Aim of the exercise:
Exact copy, pictures excluded: please retype the lines from the start of the material through the line containing "Read a TMY3 file and", both ends included, and nothing more.

Listed records:
┄┄┄┄┄┄

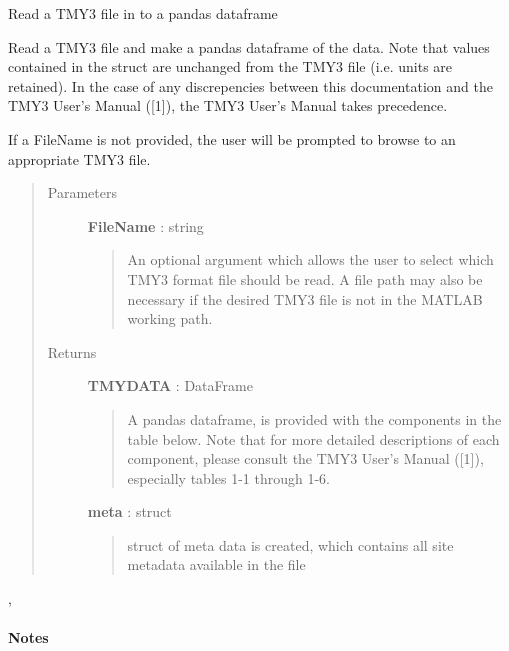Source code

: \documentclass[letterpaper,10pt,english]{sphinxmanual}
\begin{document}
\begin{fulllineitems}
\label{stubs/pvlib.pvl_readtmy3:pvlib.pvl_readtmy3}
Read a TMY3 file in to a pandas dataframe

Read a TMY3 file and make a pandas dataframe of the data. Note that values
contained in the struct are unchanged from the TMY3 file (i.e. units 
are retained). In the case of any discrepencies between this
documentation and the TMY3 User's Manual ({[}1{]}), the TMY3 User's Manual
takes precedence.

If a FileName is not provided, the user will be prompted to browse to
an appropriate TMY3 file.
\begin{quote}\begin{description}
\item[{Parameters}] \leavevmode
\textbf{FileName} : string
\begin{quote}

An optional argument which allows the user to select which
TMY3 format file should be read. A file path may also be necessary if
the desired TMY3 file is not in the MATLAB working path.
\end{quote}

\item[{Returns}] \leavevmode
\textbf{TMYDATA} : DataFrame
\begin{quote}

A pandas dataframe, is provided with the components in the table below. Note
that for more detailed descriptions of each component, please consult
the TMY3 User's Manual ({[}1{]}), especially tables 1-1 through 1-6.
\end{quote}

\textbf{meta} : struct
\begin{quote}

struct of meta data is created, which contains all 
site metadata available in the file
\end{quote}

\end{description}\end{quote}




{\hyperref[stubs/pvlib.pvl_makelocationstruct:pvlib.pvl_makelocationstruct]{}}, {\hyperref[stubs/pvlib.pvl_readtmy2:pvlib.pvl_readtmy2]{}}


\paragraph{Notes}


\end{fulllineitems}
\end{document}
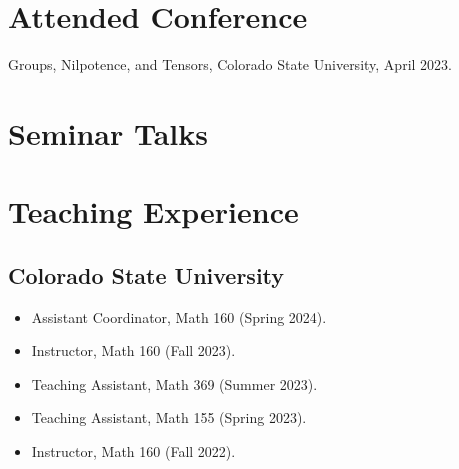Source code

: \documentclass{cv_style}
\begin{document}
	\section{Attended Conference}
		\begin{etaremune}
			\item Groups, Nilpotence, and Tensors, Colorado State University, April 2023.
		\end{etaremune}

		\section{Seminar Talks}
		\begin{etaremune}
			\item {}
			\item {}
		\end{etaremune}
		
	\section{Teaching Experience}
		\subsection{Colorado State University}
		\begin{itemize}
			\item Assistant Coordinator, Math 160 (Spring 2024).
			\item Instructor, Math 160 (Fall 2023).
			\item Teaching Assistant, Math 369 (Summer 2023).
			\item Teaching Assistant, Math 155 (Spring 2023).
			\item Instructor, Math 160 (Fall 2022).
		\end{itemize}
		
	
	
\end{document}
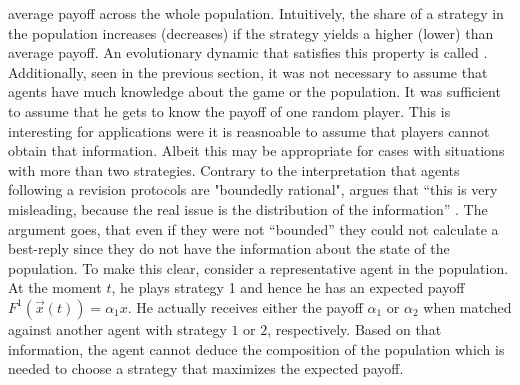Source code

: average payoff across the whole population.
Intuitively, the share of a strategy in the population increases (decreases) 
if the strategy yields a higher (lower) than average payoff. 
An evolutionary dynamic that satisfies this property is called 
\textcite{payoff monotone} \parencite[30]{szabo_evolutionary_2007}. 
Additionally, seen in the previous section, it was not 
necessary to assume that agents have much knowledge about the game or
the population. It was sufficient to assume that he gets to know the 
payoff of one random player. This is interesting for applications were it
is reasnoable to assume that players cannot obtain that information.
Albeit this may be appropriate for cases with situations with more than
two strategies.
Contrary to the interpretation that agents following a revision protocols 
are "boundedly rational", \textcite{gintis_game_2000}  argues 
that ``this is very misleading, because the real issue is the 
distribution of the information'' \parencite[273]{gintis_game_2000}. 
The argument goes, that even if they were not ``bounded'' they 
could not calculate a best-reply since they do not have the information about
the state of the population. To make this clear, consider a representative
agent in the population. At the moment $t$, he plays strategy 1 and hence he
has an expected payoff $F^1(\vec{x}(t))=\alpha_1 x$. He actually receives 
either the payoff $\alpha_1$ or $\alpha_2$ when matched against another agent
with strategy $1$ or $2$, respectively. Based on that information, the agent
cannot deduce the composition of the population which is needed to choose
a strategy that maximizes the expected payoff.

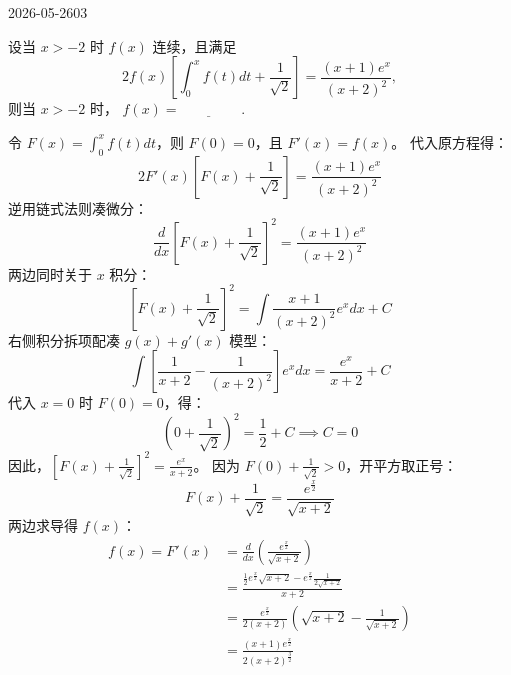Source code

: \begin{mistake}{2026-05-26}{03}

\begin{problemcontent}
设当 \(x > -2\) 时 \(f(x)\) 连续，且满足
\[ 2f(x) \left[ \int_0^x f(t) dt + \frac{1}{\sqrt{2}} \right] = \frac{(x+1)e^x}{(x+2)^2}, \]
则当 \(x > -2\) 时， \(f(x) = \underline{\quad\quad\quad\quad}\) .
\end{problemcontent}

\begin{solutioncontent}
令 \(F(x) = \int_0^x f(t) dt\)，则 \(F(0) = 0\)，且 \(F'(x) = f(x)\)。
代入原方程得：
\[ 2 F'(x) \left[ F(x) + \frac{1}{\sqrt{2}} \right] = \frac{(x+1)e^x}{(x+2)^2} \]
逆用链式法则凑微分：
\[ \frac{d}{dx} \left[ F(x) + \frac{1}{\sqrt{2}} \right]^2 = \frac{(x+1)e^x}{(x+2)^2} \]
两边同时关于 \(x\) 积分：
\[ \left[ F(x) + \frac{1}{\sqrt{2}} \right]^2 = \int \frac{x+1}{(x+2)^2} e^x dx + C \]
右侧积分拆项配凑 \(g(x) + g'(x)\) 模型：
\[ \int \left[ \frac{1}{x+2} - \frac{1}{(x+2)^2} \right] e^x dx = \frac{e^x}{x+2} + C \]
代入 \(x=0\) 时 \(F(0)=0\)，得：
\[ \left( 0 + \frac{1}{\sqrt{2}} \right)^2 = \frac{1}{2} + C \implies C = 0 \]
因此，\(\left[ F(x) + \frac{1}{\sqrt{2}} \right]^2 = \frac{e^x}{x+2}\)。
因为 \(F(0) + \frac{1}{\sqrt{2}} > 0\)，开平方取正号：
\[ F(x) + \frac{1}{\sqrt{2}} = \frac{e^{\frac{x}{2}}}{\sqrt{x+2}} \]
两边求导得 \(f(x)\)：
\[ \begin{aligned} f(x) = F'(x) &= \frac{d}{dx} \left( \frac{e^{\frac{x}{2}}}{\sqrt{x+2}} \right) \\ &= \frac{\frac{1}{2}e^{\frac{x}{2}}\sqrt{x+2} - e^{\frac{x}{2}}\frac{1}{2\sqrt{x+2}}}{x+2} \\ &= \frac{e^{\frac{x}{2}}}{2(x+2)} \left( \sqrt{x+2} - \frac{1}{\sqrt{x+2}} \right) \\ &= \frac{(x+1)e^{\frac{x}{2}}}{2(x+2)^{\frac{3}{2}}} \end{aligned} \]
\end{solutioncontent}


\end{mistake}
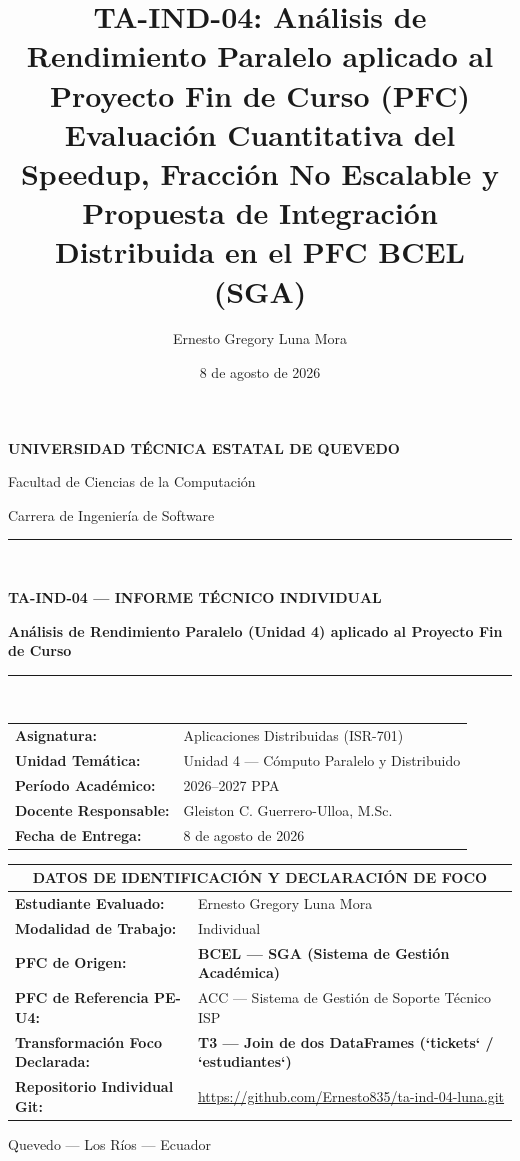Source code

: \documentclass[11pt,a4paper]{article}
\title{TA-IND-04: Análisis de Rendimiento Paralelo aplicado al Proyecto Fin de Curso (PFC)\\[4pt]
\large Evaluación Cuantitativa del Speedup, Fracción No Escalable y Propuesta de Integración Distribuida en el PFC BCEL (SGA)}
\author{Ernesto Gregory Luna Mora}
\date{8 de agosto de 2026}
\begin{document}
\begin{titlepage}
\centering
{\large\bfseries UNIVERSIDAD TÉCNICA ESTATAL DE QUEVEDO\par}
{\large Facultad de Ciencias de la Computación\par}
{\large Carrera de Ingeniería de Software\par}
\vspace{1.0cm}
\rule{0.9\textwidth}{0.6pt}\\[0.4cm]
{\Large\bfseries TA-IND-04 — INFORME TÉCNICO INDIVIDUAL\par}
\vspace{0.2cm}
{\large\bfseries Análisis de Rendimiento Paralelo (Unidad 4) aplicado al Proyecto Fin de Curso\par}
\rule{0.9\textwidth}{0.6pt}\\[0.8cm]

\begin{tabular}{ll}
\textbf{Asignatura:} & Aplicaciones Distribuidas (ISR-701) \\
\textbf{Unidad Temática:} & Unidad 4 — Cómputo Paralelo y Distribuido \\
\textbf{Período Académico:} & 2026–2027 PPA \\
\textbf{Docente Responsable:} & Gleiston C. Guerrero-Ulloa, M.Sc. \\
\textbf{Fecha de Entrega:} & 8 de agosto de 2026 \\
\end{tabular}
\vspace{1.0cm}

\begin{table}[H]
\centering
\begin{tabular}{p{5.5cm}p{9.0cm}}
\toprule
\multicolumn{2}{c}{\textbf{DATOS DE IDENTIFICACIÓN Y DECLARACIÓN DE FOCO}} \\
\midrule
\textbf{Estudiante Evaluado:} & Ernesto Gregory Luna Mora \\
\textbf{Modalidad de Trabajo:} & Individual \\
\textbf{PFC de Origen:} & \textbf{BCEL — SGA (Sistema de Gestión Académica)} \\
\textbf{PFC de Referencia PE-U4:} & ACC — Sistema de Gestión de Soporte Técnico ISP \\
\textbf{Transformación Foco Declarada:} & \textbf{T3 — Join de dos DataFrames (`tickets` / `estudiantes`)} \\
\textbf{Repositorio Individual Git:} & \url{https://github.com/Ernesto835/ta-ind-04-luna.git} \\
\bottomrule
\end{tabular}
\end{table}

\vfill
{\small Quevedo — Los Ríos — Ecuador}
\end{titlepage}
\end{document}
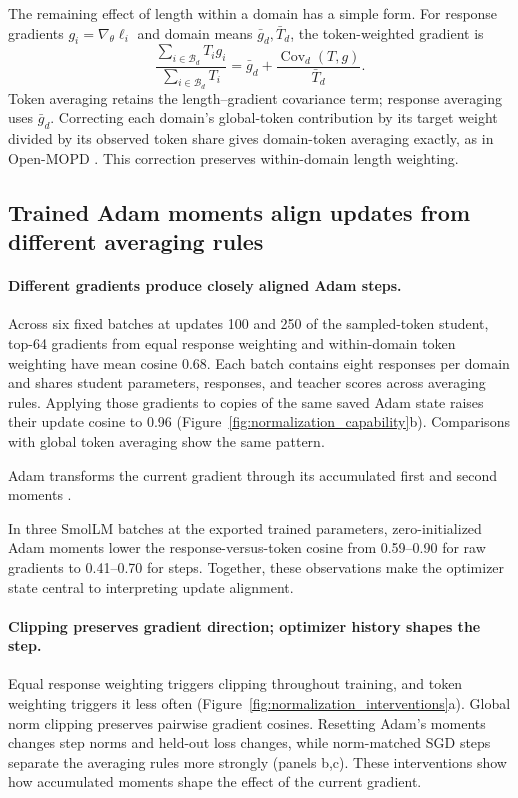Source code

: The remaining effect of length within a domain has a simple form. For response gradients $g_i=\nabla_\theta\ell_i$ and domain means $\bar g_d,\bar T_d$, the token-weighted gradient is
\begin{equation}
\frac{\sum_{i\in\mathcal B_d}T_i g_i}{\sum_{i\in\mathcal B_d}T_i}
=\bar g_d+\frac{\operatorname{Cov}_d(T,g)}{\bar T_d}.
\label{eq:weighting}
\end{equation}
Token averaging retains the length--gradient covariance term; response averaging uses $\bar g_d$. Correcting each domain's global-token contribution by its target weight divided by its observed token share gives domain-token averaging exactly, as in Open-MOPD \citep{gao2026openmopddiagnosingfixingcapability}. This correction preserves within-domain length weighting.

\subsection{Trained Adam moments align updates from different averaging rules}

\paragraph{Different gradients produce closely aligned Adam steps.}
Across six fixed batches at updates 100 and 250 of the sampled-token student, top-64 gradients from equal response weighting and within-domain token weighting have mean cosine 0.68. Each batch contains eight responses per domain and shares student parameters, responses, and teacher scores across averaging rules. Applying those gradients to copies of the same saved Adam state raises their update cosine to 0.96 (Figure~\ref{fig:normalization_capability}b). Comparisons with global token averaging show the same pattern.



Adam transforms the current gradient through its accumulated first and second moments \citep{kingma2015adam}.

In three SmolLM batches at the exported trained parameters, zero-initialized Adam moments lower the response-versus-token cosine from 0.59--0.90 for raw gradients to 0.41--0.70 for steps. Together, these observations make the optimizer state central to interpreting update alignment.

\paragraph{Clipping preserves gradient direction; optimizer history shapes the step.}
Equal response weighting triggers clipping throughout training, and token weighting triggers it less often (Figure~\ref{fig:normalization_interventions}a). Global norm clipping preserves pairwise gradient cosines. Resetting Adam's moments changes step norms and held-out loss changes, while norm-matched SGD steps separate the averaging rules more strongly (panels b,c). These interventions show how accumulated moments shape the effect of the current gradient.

┄┄┄┄┄┄

Result below:
Source code

: \documentclass[letterpaper,10pt,english]{sphinxmanual}
\begin{document}
\begin{fulllineitems}
\label{stubs/pvlib.pvl_readtmy3:pvlib.pvl_readtmy3}
Read a TMY3 file in to a pandas dataframe

Read a TMY3 file and make a pandas dataframe of the data. Note that values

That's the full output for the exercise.